Il mondo dello spettacolo è un capitolo chiuso?
—«No, sono aperta a lavori saltuari. Mi consentono di dedicarmi a me stessa, guadagnare i miei soldi, rivedere i colleghi: una "vacanza" dal tran-tran quotidiano. Mi piace fare l'opinionista, presenziare a serate o eventi, spesso sono ospite dalla Balivo, dove ho anche rivisto Cristina Quaranta dopo 30 anni; non ci si vedeva dai tempi di "Striscia"».

Anche sui social lei è assente: una rarità nel suo ambiente.
«È una scelta precisa. Avevo un profilo ufficiale che gestiva il mio agente storico, Epifanio "Fano": una figura paterna che mi ha sempre seguita e consigliata per il meglio, ma che è mancata lo scorso ottobre. Ci sono "finte me" online ma non sono io. Far sapere i miei fatti non mi interessa e credo che a nessuno interessi sapere cosa mangio a colazione o di che colore ho il costume. Dopo anni sotto i riflettori, oggi tengo molto alla mia privacy. Mi capita di perdere dei lavori per questo, per le pubblicità ora cercano le influencer, ma sto meglio senza».

Torniamo agli inizi. Come fu l'impatto con Roma e "Non è la Rai"?
—«Uno shock. Ricordo ancora il viaggio in treno per Roma, le valigie, i pianti. A Trento, una città chiusa a quell'epoca, non fu ben vista la mia scelta: sembrava andassi a fare "la poco di buono". Fu Pino Insegno a suggerirmi il provino: mi ospitò a casa dei suoi per rassicurarmi sulle sue intenzioni. Quando mi hanno presa, non potevo crederci; furono i miei a dire: adesso vai e ci provi. Ero timidina e in studio, al Palatino, la solidarietà femminile era poca: le ragazze più "sgamate" non ti lasciavano nemmeno sedere in prima fila. Ma lì mi sono formata il carattere. I miei genitori mi imposero di continuare a studiare, mentre molte altre abbandonavano la scuola o addirittura i loro genitori lasciavano il lavoro per seguirle, convinti che "Non è la Rai" fosse il punto d'arrivo».
Dopo trent'anni "Non è la Rai" è ancora un fenomeno. Che effetto le fa?
—«Godo! È un cult, un programma che tutti hanno visto, anche se molti per snobismo facevano finta di non conoscerlo. Gianni Boncompagni è stato lungimirante, ha creato un fenomeno incredibile e, se oggi sono chi sono, lo devo a "Non è la Rai". Molte colleghe lo rinnegano, io no. Eravamo definite "donne oggetto", "Lolite", facevamo scalpore, ma eravamo vestitissime, cantavamo e ballavamo. La malizia era in chi guardava».

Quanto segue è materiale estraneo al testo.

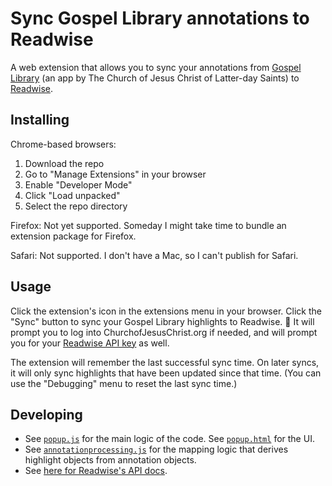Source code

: # Sync Gospel Library annotations to Readwise

A web extension that allows you to sync your annotations from [Gospel Library](https://www.churchofjesuschrist.org/study/lib) (an app by The Church of Jesus Christ of Latter-day Saints) to [Readwise](https://readwise.io/).

## Installing

Chrome-based browsers:

1. Download the repo
2. Go to "Manage Extensions" in your browser
3. Enable "Developer Mode"
4. Click "Load unpacked"
5. Select the repo directory

Firefox: Not yet supported. Someday I might take time to bundle an extension package for Firefox.

Safari: Not supported. I don't have a Mac, so I can't publish for Safari.

## Usage

Click the extension's icon in the extensions menu in your browser. Click the "Sync" button to sync your Gospel Library highlights to Readwise. 🙂 It will prompt you to log into ChurchofJesusChrist.org if needed, and will prompt you for your [Readwise API key](https://readwise.io/access_token) as well.

The extension will remember the last successful sync time. On later syncs, it will only sync highlights that have been updated since that time. (You can use the "Debugging" menu to reset the last sync time.)

## Developing

* See [`popup.js`](./src/popup.js) for the main logic of the code. See [`popup.html`](./src/popup.html) for the UI.
* See [`annotationprocessing.js`](./src/annotationprocessing.js) for the mapping logic that derives highlight objects from annotation objects.
* See [here for Readwise's API docs](https://readwise.io/api_deets).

Il cliché "velina-calciatore" lo ha vissuto?
—«Era molto sentito, ma l'ho sfatato! Dopo vent'anni di matrimonio festeggiati l'11 giugno direi che, a prescindere dalle rispettive professioni, eravamo Alessia e Fabio. E lo siamo ancora oggi».
Tra le sue colleghe di "Non è la Rai", c'è qualcuna di cui ha seguito con particolare interesse l'evoluzione?
—«Ambra l'ho seguita molto: nonostante fosse bistrattata, per via dell'auricolare con cui si diceva che Boncompagni la "telecomandasse", ho sempre visto in lei enorme potenziale. E infatti ha avuto una carriera bellissima, a teatro ma anche al cinema: meritatissima. Anche Sabrina Impacciatore è bravissima ed è arrivata lontano; avrebbe meritato più spazio in Italia».